━━ AVAILABLE DATA ━━

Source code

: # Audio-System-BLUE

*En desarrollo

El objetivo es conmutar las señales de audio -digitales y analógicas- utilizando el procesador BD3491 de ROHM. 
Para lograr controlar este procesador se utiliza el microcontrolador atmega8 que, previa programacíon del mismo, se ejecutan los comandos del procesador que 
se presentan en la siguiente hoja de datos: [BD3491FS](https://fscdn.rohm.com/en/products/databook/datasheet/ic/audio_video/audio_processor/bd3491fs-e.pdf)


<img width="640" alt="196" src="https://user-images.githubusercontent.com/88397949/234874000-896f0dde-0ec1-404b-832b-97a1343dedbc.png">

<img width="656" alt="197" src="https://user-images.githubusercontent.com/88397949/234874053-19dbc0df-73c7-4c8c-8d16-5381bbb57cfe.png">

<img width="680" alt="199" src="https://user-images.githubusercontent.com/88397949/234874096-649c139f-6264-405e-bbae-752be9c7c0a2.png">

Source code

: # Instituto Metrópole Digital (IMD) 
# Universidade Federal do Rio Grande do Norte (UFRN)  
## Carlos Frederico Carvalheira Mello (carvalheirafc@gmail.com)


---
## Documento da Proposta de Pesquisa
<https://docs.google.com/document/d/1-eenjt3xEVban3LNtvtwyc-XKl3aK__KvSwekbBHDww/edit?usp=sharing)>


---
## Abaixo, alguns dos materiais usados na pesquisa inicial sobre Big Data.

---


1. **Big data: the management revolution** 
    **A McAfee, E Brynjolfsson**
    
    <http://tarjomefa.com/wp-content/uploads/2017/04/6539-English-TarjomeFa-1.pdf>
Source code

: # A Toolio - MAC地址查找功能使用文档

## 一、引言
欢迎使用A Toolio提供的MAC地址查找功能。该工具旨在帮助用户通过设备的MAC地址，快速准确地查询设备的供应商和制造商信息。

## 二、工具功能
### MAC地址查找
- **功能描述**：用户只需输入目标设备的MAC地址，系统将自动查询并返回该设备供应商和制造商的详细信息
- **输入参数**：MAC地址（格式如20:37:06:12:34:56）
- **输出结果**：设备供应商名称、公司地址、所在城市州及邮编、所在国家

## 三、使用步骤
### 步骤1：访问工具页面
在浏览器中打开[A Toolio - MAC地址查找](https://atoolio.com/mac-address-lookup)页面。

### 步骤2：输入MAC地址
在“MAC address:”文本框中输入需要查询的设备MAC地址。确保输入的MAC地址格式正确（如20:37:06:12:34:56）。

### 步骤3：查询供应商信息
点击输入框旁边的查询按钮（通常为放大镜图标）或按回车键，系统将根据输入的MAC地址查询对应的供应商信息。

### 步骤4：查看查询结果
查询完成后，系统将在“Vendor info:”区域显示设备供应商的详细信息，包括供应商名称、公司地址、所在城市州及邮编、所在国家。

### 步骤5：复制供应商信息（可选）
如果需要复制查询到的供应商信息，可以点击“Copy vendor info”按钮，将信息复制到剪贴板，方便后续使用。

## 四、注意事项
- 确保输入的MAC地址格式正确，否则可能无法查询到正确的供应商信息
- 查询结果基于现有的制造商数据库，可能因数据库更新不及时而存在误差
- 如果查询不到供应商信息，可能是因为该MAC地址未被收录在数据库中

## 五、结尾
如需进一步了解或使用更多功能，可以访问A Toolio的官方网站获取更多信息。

━━━

▶ TASK
Pull out each line of the entries that contains "procesador".

▶ WORKED SOLUTION
El objetivo es conmutar las señales de audio -digitales y analógicas- utilizando el procesador BD3491 de ROHM. 
Para lograr controlar este procesador se utiliza el microcontrolador atmega8 que, previa programacíon del mismo, se ejecutan los comandos del procesador que 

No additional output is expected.